“Statistics and Data (Analytics): You cannot have one without the other.”

Inaugural Lecture to be given by
Professor Jeanine Houwing-Duistermaat
Presentation (slides)


Many fields of human interest are producing vast amounts of data: commerce, social science, biology, agriculture, healthcare, urban planning, transport, communications and many more in order to answer relevant questions.  For example in health research the datasets should provide insight into biological processes underlying health and disease and will be used to determine homogeneous sub-groups of patients to tailor treatment and screenings programs. Reaching these goals requires collaborations between experts in data acquisition, biology and methodology. The complexity of the data necessitates involvement of computer science, modelling, physics and statistics.

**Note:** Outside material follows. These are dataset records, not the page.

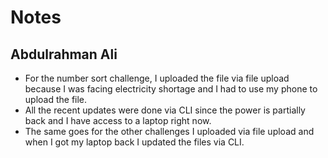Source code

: # Notes

## Abdulrahman Ali

- For the number sort challenge, I uploaded the file via file upload because I
was facing electricity shortage and I had to use my phone to upload the file.
- All the recent updates were done via CLI since the power is partially back and
I have access to a laptop right now.
- The same goes for the other challenges I uploaded via file upload and when I
got my laptop back I updated the files via CLI.
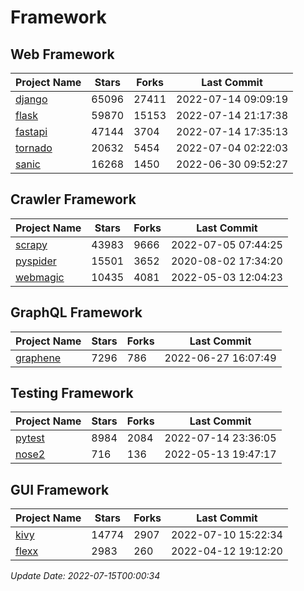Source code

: # Framework

## Web Framework
| Project Name | Stars | Forks | Last Commit |
| ------------ | ----- | ----- | ----------- |
| [django](https://github.com/django/django) | 65096 | 27411 | 2022-07-14 09:09:19 |
| [flask](https://github.com/pallets/flask) | 59870 | 15153 | 2022-07-14 21:17:38 |
| [fastapi](https://github.com/tiangolo/fastapi) | 47144 | 3704 | 2022-07-14 17:35:13 |
| [tornado](https://github.com/tornadoweb/tornado) | 20632 | 5454 | 2022-07-04 02:22:03 |
| [sanic](https://github.com/sanic-org/sanic) | 16268 | 1450 | 2022-06-30 09:52:27 |

## Crawler Framework
| Project Name | Stars | Forks | Last Commit |
| ------------ | ----- | ----- | ----------- |
| [scrapy](https://github.com/scrapy/scrapy) | 43983 | 9666 | 2022-07-05 07:44:25 |
| [pyspider](https://github.com/binux/pyspider) | 15501 | 3652 | 2020-08-02 17:34:20 |
| [webmagic](https://github.com/code4craft/webmagic) | 10435 | 4081 | 2022-05-03 12:04:23 |

## GraphQL Framework
| Project Name | Stars | Forks | Last Commit |
| ------------ | ----- | ----- | ----------- |
| [graphene](https://github.com/graphql-python/graphene) | 7296 | 786 | 2022-06-27 16:07:49 |

## Testing Framework
| Project Name | Stars | Forks | Last Commit |
| ------------ | ----- | ----- | ----------- |
| [pytest](https://github.com/pytest-dev/pytest) | 8984 | 2084 | 2022-07-14 23:36:05 |
| [nose2](https://github.com/nose-devs/nose2) | 716 | 136 | 2022-05-13 19:47:17 |

## GUI Framework
| Project Name | Stars | Forks | Last Commit |
| ------------ | ----- | ----- | ----------- |
| [kivy](https://github.com/kivy/kivy) | 14774 | 2907 | 2022-07-10 15:22:34 |
| [flexx](https://github.com/flexxui/flexx) | 2983 | 260 | 2022-04-12 19:12:20 |

*Update Date: 2022-07-15T00:00:34*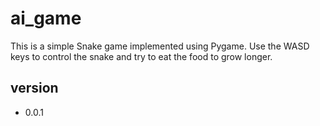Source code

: # ai_game

This is a simple Snake game implemented using Pygame. Use the WASD keys to control the snake and try to eat the food to grow longer.


## version
- 0.0.1
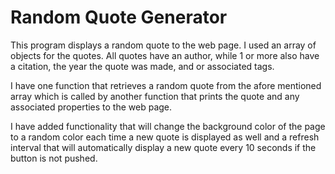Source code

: # Random Quote Generator

This program displays a random quote to the web page.  I used an array of objects for the quotes.  All quotes have
an author, while 1 or more also have a citation, the year the quote was made, and or associated tags.

I have one function that retrieves a random quote from the afore mentioned array which is called by another function that prints the quote and any associated properties to the web page.

I have added functionality that will change the background color of the page to a random color each time a new quote is displayed as well and a refresh interval that will automatically display a new quote every 10 seconds if the button is not pushed.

Due to the availability of many different datasets in health (e.g. electronic health records, imaging, genomics, proteomics), research in statistical methods is nowadays very exciting. The challenge is to integrate these datasets for joint analysis while addressing measurement error, heterogeneity, missing values and sampling design. Outcome dependent sampling is typically employed to reduce costs without losing too much statistical efficiency. However such a design adds another layer of complexity to the statistical methodology, since most data analyses need to account for the design to ensure appropriate interpretation of the results.

During the lecture I will share the current excitement in data analytics and illustrate statistical methods for integrating multiple datasets using the analysis of the multi-case family design. And for the future: Which role should statisticians claim in order to elevate the impact of data in health research and health care?